- _WHAT TO PRODUCE_
Transcribe exactly each line of the entries, from the opening line to the line with "- Verify the filesystem and encryption", with both of those lines included.

*** PROVIDED RECORDS ***

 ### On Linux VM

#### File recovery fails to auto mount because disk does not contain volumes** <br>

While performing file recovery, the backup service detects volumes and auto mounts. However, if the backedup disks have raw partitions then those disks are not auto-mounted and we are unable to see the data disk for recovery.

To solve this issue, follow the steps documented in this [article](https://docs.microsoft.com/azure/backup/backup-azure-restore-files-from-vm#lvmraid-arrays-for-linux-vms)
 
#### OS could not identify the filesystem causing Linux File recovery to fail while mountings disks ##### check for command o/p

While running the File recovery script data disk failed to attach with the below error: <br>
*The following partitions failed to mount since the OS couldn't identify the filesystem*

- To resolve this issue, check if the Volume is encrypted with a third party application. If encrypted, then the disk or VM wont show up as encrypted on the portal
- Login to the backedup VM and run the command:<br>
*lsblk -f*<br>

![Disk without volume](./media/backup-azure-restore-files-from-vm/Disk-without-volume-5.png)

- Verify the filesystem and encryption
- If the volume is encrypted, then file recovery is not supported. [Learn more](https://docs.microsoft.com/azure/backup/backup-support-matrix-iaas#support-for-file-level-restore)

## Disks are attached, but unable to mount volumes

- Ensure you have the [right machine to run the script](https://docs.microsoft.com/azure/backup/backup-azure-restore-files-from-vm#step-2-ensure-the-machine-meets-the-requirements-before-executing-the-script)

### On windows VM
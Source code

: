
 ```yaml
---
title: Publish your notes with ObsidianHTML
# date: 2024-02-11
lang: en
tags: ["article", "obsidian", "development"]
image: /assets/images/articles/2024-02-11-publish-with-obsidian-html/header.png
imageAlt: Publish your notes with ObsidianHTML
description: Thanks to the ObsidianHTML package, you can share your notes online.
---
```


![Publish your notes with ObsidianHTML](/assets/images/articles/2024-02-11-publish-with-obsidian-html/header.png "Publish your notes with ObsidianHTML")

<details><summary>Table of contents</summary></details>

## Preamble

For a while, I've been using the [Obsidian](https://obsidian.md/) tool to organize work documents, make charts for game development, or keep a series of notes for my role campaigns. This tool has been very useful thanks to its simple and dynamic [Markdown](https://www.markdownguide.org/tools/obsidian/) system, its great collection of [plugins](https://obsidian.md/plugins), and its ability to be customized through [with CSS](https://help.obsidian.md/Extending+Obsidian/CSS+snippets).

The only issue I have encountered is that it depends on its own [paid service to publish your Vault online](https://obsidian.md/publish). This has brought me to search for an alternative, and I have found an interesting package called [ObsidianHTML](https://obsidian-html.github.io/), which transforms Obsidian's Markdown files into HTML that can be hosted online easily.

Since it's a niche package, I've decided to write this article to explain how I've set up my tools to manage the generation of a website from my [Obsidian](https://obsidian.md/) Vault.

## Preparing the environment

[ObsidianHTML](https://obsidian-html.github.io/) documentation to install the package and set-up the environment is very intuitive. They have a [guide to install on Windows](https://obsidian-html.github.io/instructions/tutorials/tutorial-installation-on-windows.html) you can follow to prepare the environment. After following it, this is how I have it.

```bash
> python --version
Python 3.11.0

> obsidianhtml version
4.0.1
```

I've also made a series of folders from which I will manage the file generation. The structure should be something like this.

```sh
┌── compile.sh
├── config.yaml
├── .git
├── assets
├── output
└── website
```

*** End of PROVIDED RECORDS ***

- _RESULT OF THIS TASK_
 ### On Linux VM

#### File recovery fails to auto mount because disk does not contain volumes** <br>

While performing file recovery, the backup service detects volumes and auto mounts. However, if the backedup disks have raw partitions then those disks are not auto-mounted and we are unable to see the data disk for recovery.

To solve this issue, follow the steps documented in this [article](https://docs.microsoft.com/azure/backup/backup-azure-restore-files-from-vm#lvmraid-arrays-for-linux-vms)
 
#### OS could not identify the filesystem causing Linux File recovery to fail while mountings disks ##### check for command o/p

While running the File recovery script data disk failed to attach with the below error: <br>
*The following partitions failed to mount since the OS couldn't identify the filesystem*

- To resolve this issue, check if the Volume is encrypted with a third party application. If encrypted, then the disk or VM wont show up as encrypted on the portal
- Login to the backedup VM and run the command:<br>
*lsblk -f*<br>

![Disk without volume](./media/backup-azure-restore-files-from-vm/Disk-without-volume-5.png)

- Verify the filesystem and encryption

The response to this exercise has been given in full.